Acute stroke is rapid forming local neurologic lack or sometimes global damage of brain function. It begins with injured part of brain tissue because of blocked brain vein with clog and interruption of circulation or because of cracking vein with bleeding in brain. It is a leading cause of death and disability in Croatia.
After CVI one third of patients get well until complete independently with minor consequence, one third of them have permanent invalidity and one third died in moment of CVI. CVI in every patient is separate, depends on numerous factors, from side of brain which is hit with attack to the general health condition.
Medical treatment of patients with stroke is very complex and multidisciplinary. Early differentiation between ischemic from hemorrhagic stroke is extremly important for acute therapy, subsequent treatment of the patient and for ultimate outcome. The most important diagnostic procedure for acute stroke are computerized tomography (CT) or magnetic resonance (MRI). CT could distinquish ischemic or hemorrhagic stroke, but interpretation of brain imaging appearances can be difficult, they see the early changes after a stroke in the first few hours, but it can be overlooked early signs if ischemia or smaller lesions are not displayed. Today, the diagnosis of ischemic stroke is based on an experienced stroke clinician’s examination of the patient, supplemented by the result of brain imaging (CT). In spite of this, the clinicians are often uncertain whether the diagnosis of stroke is secure enough with the support of image display, which is often not enough to set the correct diagnosis and thus initiate appropriate treatment.

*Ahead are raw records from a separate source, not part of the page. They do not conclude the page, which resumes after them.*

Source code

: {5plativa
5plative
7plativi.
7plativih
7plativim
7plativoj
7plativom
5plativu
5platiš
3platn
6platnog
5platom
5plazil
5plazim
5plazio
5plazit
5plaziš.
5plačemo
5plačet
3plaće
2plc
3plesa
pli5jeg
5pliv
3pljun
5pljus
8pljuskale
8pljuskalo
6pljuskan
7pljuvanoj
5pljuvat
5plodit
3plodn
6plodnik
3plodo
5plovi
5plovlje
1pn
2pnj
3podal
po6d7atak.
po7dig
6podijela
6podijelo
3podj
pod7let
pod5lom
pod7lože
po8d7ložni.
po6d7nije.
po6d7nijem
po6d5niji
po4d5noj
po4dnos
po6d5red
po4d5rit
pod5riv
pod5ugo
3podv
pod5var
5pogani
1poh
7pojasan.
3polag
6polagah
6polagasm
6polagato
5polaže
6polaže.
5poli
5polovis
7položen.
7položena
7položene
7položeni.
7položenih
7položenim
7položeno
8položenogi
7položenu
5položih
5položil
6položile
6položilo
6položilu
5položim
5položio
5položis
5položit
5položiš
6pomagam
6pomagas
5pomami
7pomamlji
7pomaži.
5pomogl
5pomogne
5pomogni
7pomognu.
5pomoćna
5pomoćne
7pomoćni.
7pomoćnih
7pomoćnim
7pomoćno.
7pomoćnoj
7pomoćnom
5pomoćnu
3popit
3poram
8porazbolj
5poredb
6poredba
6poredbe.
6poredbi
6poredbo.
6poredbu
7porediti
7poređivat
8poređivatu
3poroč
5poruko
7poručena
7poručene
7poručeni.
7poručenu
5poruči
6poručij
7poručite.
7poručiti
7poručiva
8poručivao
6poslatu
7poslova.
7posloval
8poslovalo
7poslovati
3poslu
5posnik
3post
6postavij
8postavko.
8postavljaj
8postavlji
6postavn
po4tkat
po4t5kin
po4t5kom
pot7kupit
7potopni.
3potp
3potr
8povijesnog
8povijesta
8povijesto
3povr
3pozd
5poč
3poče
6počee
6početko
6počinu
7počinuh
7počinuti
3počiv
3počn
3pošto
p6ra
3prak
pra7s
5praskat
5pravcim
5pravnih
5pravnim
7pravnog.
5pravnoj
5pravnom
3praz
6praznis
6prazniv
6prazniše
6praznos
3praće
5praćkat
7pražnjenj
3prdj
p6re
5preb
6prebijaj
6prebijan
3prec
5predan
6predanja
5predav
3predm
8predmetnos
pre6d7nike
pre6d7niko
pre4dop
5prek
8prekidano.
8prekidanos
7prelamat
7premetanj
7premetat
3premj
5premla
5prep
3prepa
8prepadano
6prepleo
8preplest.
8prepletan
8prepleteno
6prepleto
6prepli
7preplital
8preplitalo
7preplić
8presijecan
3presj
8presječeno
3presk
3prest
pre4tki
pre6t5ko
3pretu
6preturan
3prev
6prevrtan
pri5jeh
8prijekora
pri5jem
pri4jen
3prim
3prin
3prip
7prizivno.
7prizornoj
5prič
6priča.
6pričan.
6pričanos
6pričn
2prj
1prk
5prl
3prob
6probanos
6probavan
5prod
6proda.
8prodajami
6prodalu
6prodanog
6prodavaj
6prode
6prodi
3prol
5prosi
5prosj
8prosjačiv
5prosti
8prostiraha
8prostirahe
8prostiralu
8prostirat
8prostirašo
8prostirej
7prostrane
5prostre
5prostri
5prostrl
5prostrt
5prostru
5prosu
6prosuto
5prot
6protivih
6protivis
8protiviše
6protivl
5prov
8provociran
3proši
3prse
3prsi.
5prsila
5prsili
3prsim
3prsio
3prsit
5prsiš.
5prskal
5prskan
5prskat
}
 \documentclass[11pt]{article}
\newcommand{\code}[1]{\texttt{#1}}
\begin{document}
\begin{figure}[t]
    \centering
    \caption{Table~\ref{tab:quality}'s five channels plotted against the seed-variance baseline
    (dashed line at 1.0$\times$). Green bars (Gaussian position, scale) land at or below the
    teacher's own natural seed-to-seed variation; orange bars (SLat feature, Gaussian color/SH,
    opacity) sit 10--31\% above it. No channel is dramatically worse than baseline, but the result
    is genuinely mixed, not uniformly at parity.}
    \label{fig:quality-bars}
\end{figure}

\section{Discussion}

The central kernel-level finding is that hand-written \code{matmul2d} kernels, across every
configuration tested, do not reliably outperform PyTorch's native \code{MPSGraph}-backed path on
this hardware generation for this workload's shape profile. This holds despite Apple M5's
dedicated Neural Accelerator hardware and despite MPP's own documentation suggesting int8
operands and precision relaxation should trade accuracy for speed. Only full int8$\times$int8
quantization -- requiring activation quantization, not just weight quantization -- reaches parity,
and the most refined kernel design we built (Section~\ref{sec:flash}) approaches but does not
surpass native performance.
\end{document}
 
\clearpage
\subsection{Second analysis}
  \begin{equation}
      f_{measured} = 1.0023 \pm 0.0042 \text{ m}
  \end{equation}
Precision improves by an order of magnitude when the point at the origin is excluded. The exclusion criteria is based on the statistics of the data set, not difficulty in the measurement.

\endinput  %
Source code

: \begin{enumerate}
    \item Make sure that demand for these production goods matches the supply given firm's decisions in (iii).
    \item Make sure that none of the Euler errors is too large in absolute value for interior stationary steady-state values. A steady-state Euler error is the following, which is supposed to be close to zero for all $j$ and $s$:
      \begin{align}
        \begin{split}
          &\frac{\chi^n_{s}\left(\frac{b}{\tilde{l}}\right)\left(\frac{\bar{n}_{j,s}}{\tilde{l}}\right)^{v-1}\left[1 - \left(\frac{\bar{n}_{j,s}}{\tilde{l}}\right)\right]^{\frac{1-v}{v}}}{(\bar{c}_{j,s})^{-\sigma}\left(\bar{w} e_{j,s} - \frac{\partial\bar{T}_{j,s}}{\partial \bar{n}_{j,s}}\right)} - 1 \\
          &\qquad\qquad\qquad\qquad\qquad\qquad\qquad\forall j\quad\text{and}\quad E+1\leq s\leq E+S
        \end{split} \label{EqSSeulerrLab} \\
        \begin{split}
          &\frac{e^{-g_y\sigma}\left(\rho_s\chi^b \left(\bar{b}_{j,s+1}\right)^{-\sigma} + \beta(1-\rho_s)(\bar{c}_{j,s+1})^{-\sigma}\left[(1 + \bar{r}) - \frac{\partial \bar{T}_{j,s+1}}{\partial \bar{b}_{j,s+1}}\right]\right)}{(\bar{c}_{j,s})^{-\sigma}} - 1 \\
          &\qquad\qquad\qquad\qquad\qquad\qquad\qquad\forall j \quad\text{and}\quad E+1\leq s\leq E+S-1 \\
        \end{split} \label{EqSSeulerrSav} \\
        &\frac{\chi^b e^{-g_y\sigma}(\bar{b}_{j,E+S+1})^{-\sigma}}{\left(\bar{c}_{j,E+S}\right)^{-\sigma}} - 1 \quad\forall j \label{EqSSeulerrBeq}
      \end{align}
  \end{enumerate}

In the last ten years searching for biomarkers in blood or cerebro-spinal fluid has been intensive. Those biomarkers should help in diagnosis of stroke and in distinquishing ischemic from hemorrhagic stroke. Many blood markers, about 60, have been proposed for the diagnosis of stroke in the acute settings. Some of them are highly correlated with stroke: markers of inflammation (matrix metalloproteinase-9: MMP-9, vascular cell adhesiom molecule: VCAM, interleukine-6 (IL-6), marker of impaired hemostasis and thrombosis (von Willebrandt factor) a marker of glial activation (S100β, mielin basic protein: MBP, neuron specific enolase: NSE). Several of this mediators, including IL-6, are elevated within hours after ischemia and corelate with infarct volume, but such inflammatory markers lack the specificity necessary for a useful diagnostic test.
The search for a rapid serum diagnostic tests of ischemic brain injury remains important in the management of acute stroke, although faces difficulties. The blood-brain barrier slows the release of brain tissue proteins into blood, delaying the release of glial and neuronal proteins. Many potential blood markers of cerebral ischemia and inflammation are found in other conditions that may mimic stroke (myocardial infarction, brain infection). Also, the volume of damaged tissue may not correlate with disability (it depends of part of the brain). Another difficulties are in conection with methodological quality (standardization and quality control). Inspite of these, using a combination of biomarkers may be a feasible strategy to improve the diagnosis of brain stroke in the acute phase.